Role of estrogen and RAS signaling in repeated implantation failure

Kwonho Hong 1, Youngsok Choi 2,*
PMCID: PMC5988576  PMID: 29519295

Abstract

In humans, hormonal regulation is crucial for the preparation of uterine environment leading to either successful implantation or menstrual cycle. Estrogen is a pivotal female steroid hormone that regulates the uterine dynamics along with progesterone in the estrous and menstrual cycles in humans. Estrogen signals act via nuclear estrogen receptor or membrane-bound receptor. The membrane-bound estrogen receptor plays a crucial role in the rapid response of estrogen in the uterine epithelium. Recently, RASD1 has received attention as a novel signal transducer of estrogen in various systems including female reproductive organs. In this review, we discuss the regulation of estrogen and RASD1 signaling in the uterus and also provide insights into RAS as a novel signaling molecule in repeated implantation failure.
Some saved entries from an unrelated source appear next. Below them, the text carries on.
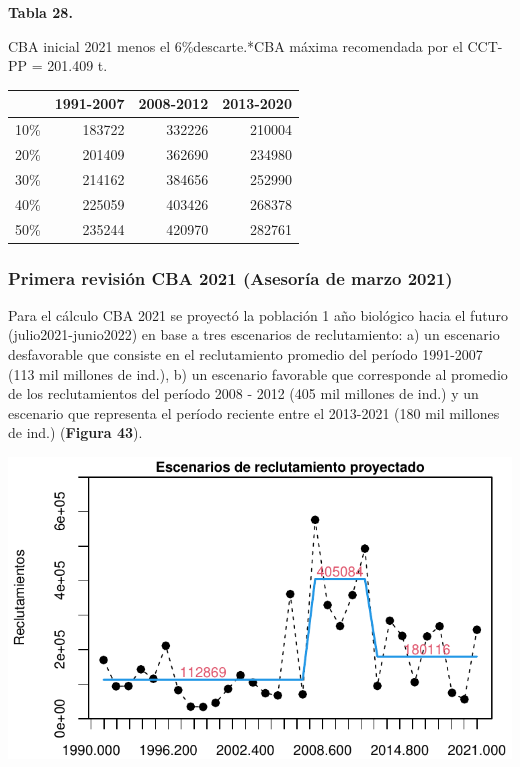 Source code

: \documentclass[
  spanish,
]{article}
\begin{document}
\vspace{-0.5cm}

\small
\begin{center} 
\textbf{Tabla 28.}
\end{center}
\begin{center} 
\vspace{-0.2cm} CBA inicial 2021 menos el 6\%descarte.*CBA máxima recomendada por el CCT-PP = 201.409 t.
\end{center}
\vspace{-0.2cm}

\begin{longtable}[]{@{}lrrr@{}}
\toprule
& 1991-2007 & 2008-2012 & 2013-2020\tabularnewline
\midrule
\endhead
10\% & 183722 & 332226 & 210004\tabularnewline
20\% & 201409 & 362690 & 234980\tabularnewline
30\% & 214162 & 384656 & 252990\tabularnewline
40\% & 225059 & 403426 & 268378\tabularnewline
50\% & 235244 & 420970 & 282761\tabularnewline
\bottomrule
\end{longtable}

\normalsize

\pagebreak

\hypertarget{primera-revisiuxf3n-cba-2021-asesoruxeda-de-marzo-2021}{%
\subsubsection{Primera revisión CBA 2021 (Asesoría de marzo
2021)}\label{primera-revisiuxf3n-cba-2021-asesoruxeda-de-marzo-2021}}

Para el cálculo CBA 2021 se proyectó la población 1 año biológico hacia
el futuro (julio2021-junio2022) en base a tres escenarios de
reclutamiento: a) un escenario desfavorable que consiste en el
reclutamiento promedio del período 1991-2007 (113 mil millones de ind.),
b) un escenario favorable que corresponde al promedio de los
reclutamientos del período 2008 - 2012 (405 mil millones de ind.) y un
escenario que representa el período reciente entre el 2013-2021 (180 mil
millones de ind.) (\textbf{Figura 43}).

\vspace{0.5cm}

\begin{center}\includegraphics{FigurasInforme_Marzo/Fig43_Reclproy_marzo-1} \end{center}
\end{document}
Keywords: Estrogen, Estrogen receptor, RAS signaling, Repeated implantation failure, Uterus

INTRODUCTION

Uterus is an important reproductive organ in mammals, and is responsive to female hormones. The organ comprises three layers: endometrium, myometrium, and perimetrium. Endometrium is the innermost layer of the uterus, and contains luminal and glandular epithelium along with stromal region. The endometrium changes throughout the menstrual cycle in response to ovarian hormones, estrogen and progesterone. Estrogen is one of the crucial female steroid hormones and plays a key role in regulating physiological and cellular functions of various tissues including reproductive organs (1, 2). Estrogen orchestrates the cycle of uterine epithelium with another steroid hormone, progesterone, for successful uterine implantation after puberty. In this review, we will investigate the relationship between estrogen and the recently reported RAS signal as well as the implications for patient with repeated implantation failure.

ESTROGEN SIGNALING

Estrogen production from the ovary during the estrous or menstrual cycle

Estrogen exists in three forms such as estrone, estradiol, and estriol (1, 2). Estrogen is produced in various tissues including the ovary, placenta, fat, and the liver in females (3, 4). It is the primary source of estrogen production. Two different somatic cells known as theca and granulosa cells surround the oocyte in the ovarian follicles (35). Estrogen biosynthesis depends on P450 aromatase enzyme activity, which catalyzes the hydroxylation of estrogen precursors, adrostenedione or testosterone (Fig. 1). Androstenedione and testosterone are produced in theca cells from cholesterol via steroidogenesis, and diffuse into granulosa cells, which contain aromatases leading to estrogen synthesis during reproductive life. Estrogen production in the ovary changes periodically along with the estrous or menstrual cycle under the control of a gonadotropin, follicle-stimulating hormone. which is synthesized and secreted by the anterior pituitary (6).

Fig. 1.

Fig. 1

Estrogen production. Estradiol is synthesized in the ovary based on the two-cell theory. In theca cells, androstenedione or testosterone is generated from cholesterol. In granulosa cells, estrone or estradiol is produced from androstenedione or testosterone by aromatase, which is a cell-specific enzyme. Estradiol in the blood is converted into estriol in the liver or placenta (modified from Hiller (1, 3)).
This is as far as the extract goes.